* **Directions for this task**: Your task is to give the listing below back word for word, pictures excluded.

* **Input**:
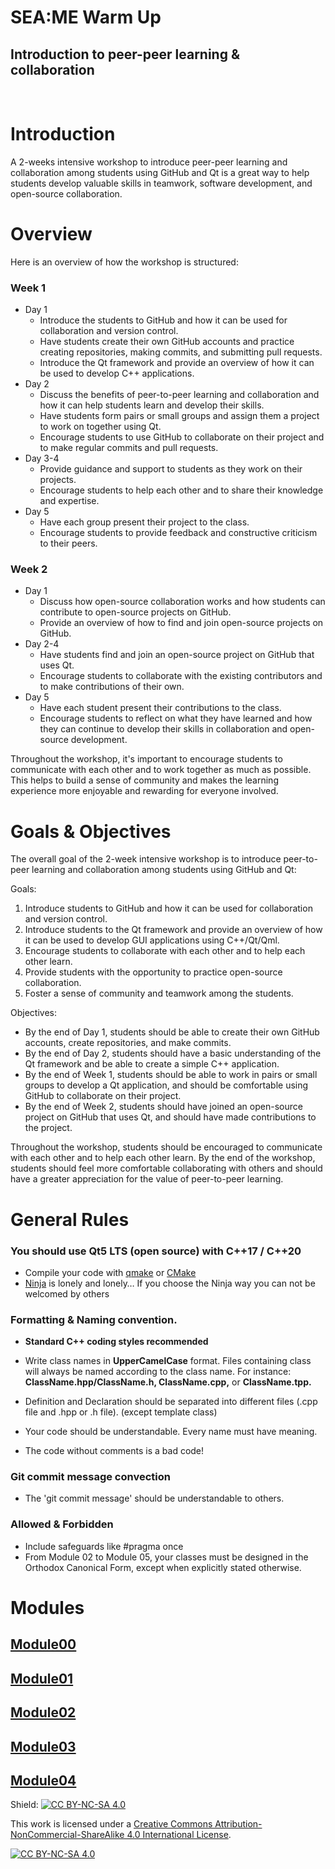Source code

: # SEA:ME Warm Up
## Introduction to peer-peer learning & collaboration  
</br>


# Introduction
A 2-weeks intensive workshop to introduce peer-peer learning and collaboration among students using GitHub and Qt is a great way to help students develop valuable skills in teamwork, software development, and open-source collaboration.


# Overview
Here is an overview of how the workshop is structured:

### Week 1
* Day 1
    * Introduce the students to GitHub and how it can be used for collaboration and version control.
    * Have students create their own GitHub accounts and practice creating repositories, making commits, and submitting pull requests.
    * Introduce the Qt framework and provide an overview of how it can be used to develop C++ applications.
* Day 2
    * Discuss the benefits of peer-to-peer learning and collaboration and how it can help students learn and develop their skills.
    * Have students form pairs or small groups and assign them a project to work on together using Qt.
    * Encourage students to use GitHub to collaborate on their project and to make regular commits and pull requests.
* Day 3-4
    * Provide guidance and support to students as they work on their projects.
    * Encourage students to help each other and to share their knowledge and expertise.
* Day 5
    * Have each group present their project to the class.
    * Encourage students to provide feedback and constructive criticism to their peers.

### Week 2
* Day 1
    * Discuss how open-source collaboration works and how students can contribute to open-source projects on GitHub.
    * Provide an overview of how to find and join open-source projects on GitHub.
* Day 2-4
    * Have students find and join an open-source project on GitHub that uses Qt.
    * Encourage students to collaborate with the existing contributors and to make contributions of their own.
* Day 5
    * Have each student present their contributions to the class.
    * Encourage students to reflect on what they have learned and how they can continue to develop their skills in collaboration and open-source development.

Throughout the workshop, it's important to encourage students to communicate with each other and to work together as much as possible. This helps to build a sense of community and makes the learning experience more enjoyable and rewarding for everyone involved.


# Goals & Objectives
The overall goal of the 2-week intensive workshop is to introduce peer-to-peer learning and collaboration among students using GitHub and Qt:

Goals:

1. Introduce students to GitHub and how it can be used for collaboration and version control.
2. Introduce students to the Qt framework and provide an overview of how it can be used to develop GUI applications using C++/Qt/Qml.
3. Encourage students to collaborate with each other and to help each other learn.
4. Provide students with the opportunity to practice open-source collaboration.
5. Foster a sense of community and teamwork among the students.

Objectives: 

* By the end of Day 1, students should be able to create their own GitHub accounts, create repositories, and make commits.
* By the end of Day 2, students should have a basic understanding of the Qt framework and be able to create a simple C++ application.
* By the end of Week 1, students should be able to work in pairs or small groups to develop a Qt application, and should be comfortable using GitHub to collaborate on their project.
* By the end of Week 2, students should have joined an open-source project on GitHub that uses Qt, and should have made contributions to the project.

Throughout the workshop, students should be encouraged to communicate with each other and to help each other learn. By the end of the workshop, students should feel more comfortable collaborating with others and should have a greater appreciation for the value of peer-to-peer learning.


# General Rules
### You should use Qt5 LTS (open source) with C++17 / C++20

- Compile your code with [qmake](https://doc.qt.io/qt-6/qmake-manual.html) or [CMake](https://cmake.org/)
- [Ninja](https://javascript.info/ninja-code) is lonely and lonely… If you choose the Ninja way you can not be welcomed by others

### Formatting & Naming convention.

- **Standard C++ coding styles recommended**

- Write class names in **UpperCamelCase** format. Files containing class will always be named according to the class name. For instance: **ClassName.hpp/ClassName.h, ClassName.cpp,** or **ClassName.tpp.**
- Definition and Declaration should be separated into different files (.cpp file and .hpp or .h file). (except template class)
- Your code should be understandable. Every name must have meaning.
- The code without comments is a bad code!

### Git commit message convection

- The 'git commit message' should be understandable to others.

### Allowed & Forbidden
- Include safeguards like #pragma once
- From Module 02 to Module 05, your classes must be designed in the Orthodox Canonical Form, except when explicitly stated otherwise.

# Modules
## [Module00](./Modules/Module00.md)
## [Module01](./Modules/Module01.md)
## [Module02](./Modules/Module02.md)
## [Module03](./Modules/Module03.md)
## [Module04](./Modules/Module04.md)


Shield: [![CC BY-NC-SA 4.0][cc-by-nc-sa-shield]][cc-by-nc-sa]

This work is licensed under a
[Creative Commons Attribution-NonCommercial-ShareAlike 4.0 International License][cc-by-nc-sa].

[![CC BY-NC-SA 4.0][cc-by-nc-sa-image]][cc-by-nc-sa]

[cc-by-nc-sa]: http://creativecommons.org/licenses/by-nc-sa/4.0/
[cc-by-nc-sa-image]: https://licensebuttons.net/l/by-nc-sa/4.0/88x31.png
[cc-by-nc-sa-shield]: https://img.shields.io/badge/License-CC%20BY--NC--SA%204.0-lightgrey.svg
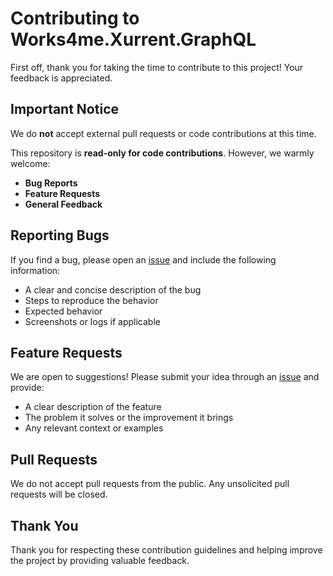 # Contributing to Works4me.Xurrent.GraphQL

First off, thank you for taking the time to contribute to this project! Your feedback is appreciated.

## Important Notice

We do **not** accept external pull requests or code contributions at this time.

This repository is **read-only for code contributions**. However, we warmly welcome:

- **Bug Reports**
- **Feature Requests**
- **General Feedback**

## Reporting Bugs

If you find a bug, please open an [issue](https://github.com/klaasvandeweerdt/works4me-xurrent-graphql-private/issues) and include the following information:

- A clear and concise description of the bug
- Steps to reproduce the behavior
- Expected behavior
- Screenshots or logs if applicable

## Feature Requests

We are open to suggestions! Please submit your idea through an [issue](https://github.com/klaasvandeweerdt/works4me-xurrent-graphql-private/issues) and provide:

- A clear description of the feature
- The problem it solves or the improvement it brings
- Any relevant context or examples

## Pull Requests

We do not accept pull requests from the public. Any unsolicited pull requests will be closed.

## Thank You

Thank you for respecting these contribution guidelines and helping improve the project by providing valuable feedback.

* **Response to the task**:
Source code

: # SEA:ME Warm Up
## Introduction to peer-peer learning & collaboration  
</br>


# Introduction
A 2-weeks intensive workshop to introduce peer-peer learning and collaboration among students using GitHub and Qt is a great way to help students develop valuable skills in teamwork, software development, and open-source collaboration.


# Overview
Here is an overview of how the workshop is structured:

### Week 1
* Day 1
    * Introduce the students to GitHub and how it can be used for collaboration and version control.
    * Have students create their own GitHub accounts and practice creating repositories, making commits, and submitting pull requests.
    * Introduce the Qt framework and provide an overview of how it can be used to develop C++ applications.
* Day 2
    * Discuss the benefits of peer-to-peer learning and collaboration and how it can help students learn and develop their skills.
    * Have students form pairs or small groups and assign them a project to work on together using Qt.
    * Encourage students to use GitHub to collaborate on their project and to make regular commits and pull requests.
* Day 3-4
    * Provide guidance and support to students as they work on their projects.
    * Encourage students to help each other and to share their knowledge and expertise.
* Day 5
    * Have each group present their project to the class.
    * Encourage students to provide feedback and constructive criticism to their peers.

### Week 2
* Day 1
    * Discuss how open-source collaboration works and how students can contribute to open-source projects on GitHub.
    * Provide an overview of how to find and join open-source projects on GitHub.
* Day 2-4
    * Have students find and join an open-source project on GitHub that uses Qt.
    * Encourage students to collaborate with the existing contributors and to make contributions of their own.
* Day 5
    * Have each student present their contributions to the class.
    * Encourage students to reflect on what they have learned and how they can continue to develop their skills in collaboration and open-source development.

Throughout the workshop, it's important to encourage students to communicate with each other and to work together as much as possible. This helps to build a sense of community and makes the learning experience more enjoyable and rewarding for everyone involved.


# Goals & Objectives
The overall goal of the 2-week intensive workshop is to introduce peer-to-peer learning and collaboration among students using GitHub and Qt:

Goals:

1. Introduce students to GitHub and how it can be used for collaboration and version control.
2. Introduce students to the Qt framework and provide an overview of how it can be used to develop GUI applications using C++/Qt/Qml.
3. Encourage students to collaborate with each other and to help each other learn.
4. Provide students with the opportunity to practice open-source collaboration.
5. Foster a sense of community and teamwork among the students.

Objectives: 

* By the end of Day 1, students should be able to create their own GitHub accounts, create repositories, and make commits.
* By the end of Day 2, students should have a basic understanding of the Qt framework and be able to create a simple C++ application.
* By the end of Week 1, students should be able to work in pairs or small groups to develop a Qt application, and should be comfortable using GitHub to collaborate on their project.
* By the end of Week 2, students should have joined an open-source project on GitHub that uses Qt, and should have made contributions to the project.

Throughout the workshop, students should be encouraged to communicate with each other and to help each other learn. By the end of the workshop, students should feel more comfortable collaborating with others and should have a greater appreciation for the value of peer-to-peer learning.


# General Rules
### You should use Qt5 LTS (open source) with C++17 / C++20

- Compile your code with [qmake](https://doc.qt.io/qt-6/qmake-manual.html) or [CMake](https://cmake.org/)
- [Ninja](https://javascript.info/ninja-code) is lonely and lonely… If you choose the Ninja way you can not be welcomed by others

### Formatting & Naming convention.

- **Standard C++ coding styles recommended**

- Write class names in **UpperCamelCase** format. Files containing class will always be named according to the class name. For instance: **ClassName.hpp/ClassName.h, ClassName.cpp,** or **ClassName.tpp.**
- Definition and Declaration should be separated into different files (.cpp file and .hpp or .h file). (except template class)
- Your code should be understandable. Every name must have meaning.
- The code without comments is a bad code!

### Git commit message convection

- The 'git commit message' should be understandable to others.

### Allowed & Forbidden
- Include safeguards like #pragma once
- From Module 02 to Module 05, your classes must be designed in the Orthodox Canonical Form, except when explicitly stated otherwise.

# Modules
## [Module00](./Modules/Module00.md)
## [Module01](./Modules/Module01.md)
## [Module02](./Modules/Module02.md)
## [Module03](./Modules/Module03.md)
## [Module04](./Modules/Module04.md)


Shield: [![CC BY-NC-SA 4.0][cc-by-nc-sa-shield]][cc-by-nc-sa]

This work is licensed under a
[Creative Commons Attribution-NonCommercial-ShareAlike 4.0 International License][cc-by-nc-sa].

[![CC BY-NC-SA 4.0][cc-by-nc-sa-image]][cc-by-nc-sa]

[cc-by-nc-sa]: http://creativecommons.org/licenses/by-nc-sa/4.0/
[cc-by-nc-sa-image]: https://licensebuttons.net/l/by-nc-sa/4.0/88x31.png
[cc-by-nc-sa-shield]: https://img.shields.io/badge/License-CC%20BY--NC--SA%204.0-lightgrey.svg
 # Contributing to Works4me.Xurrent.GraphQL

First off, thank you for taking the time to contribute to this project! Your feedback is appreciated.

## Important Notice

We do **not** accept external pull requests or code contributions at this time.

This repository is **read-only for code contributions**. However, we warmly welcome:

- **Bug Reports**
- **Feature Requests**
- **General Feedback**

## Reporting Bugs

If you find a bug, please open an [issue](https://github.com/klaasvandeweerdt/works4me-xurrent-graphql-private/issues) and include the following information:

- A clear and concise description of the bug
- Steps to reproduce the behavior
- Expected behavior
- Screenshots or logs if applicable

## Feature Requests

We are open to suggestions! Please submit your idea through an [issue](https://github.com/klaasvandeweerdt/works4me-xurrent-graphql-private/issues) and provide:

- A clear description of the feature
- The problem it solves or the improvement it brings
- Any relevant context or examples

## Pull Requests

We do not accept pull requests from the public. Any unsolicited pull requests will be closed.

## Thank You

Thank you for respecting these contribution guidelines and helping improve the project by providing valuable feedback.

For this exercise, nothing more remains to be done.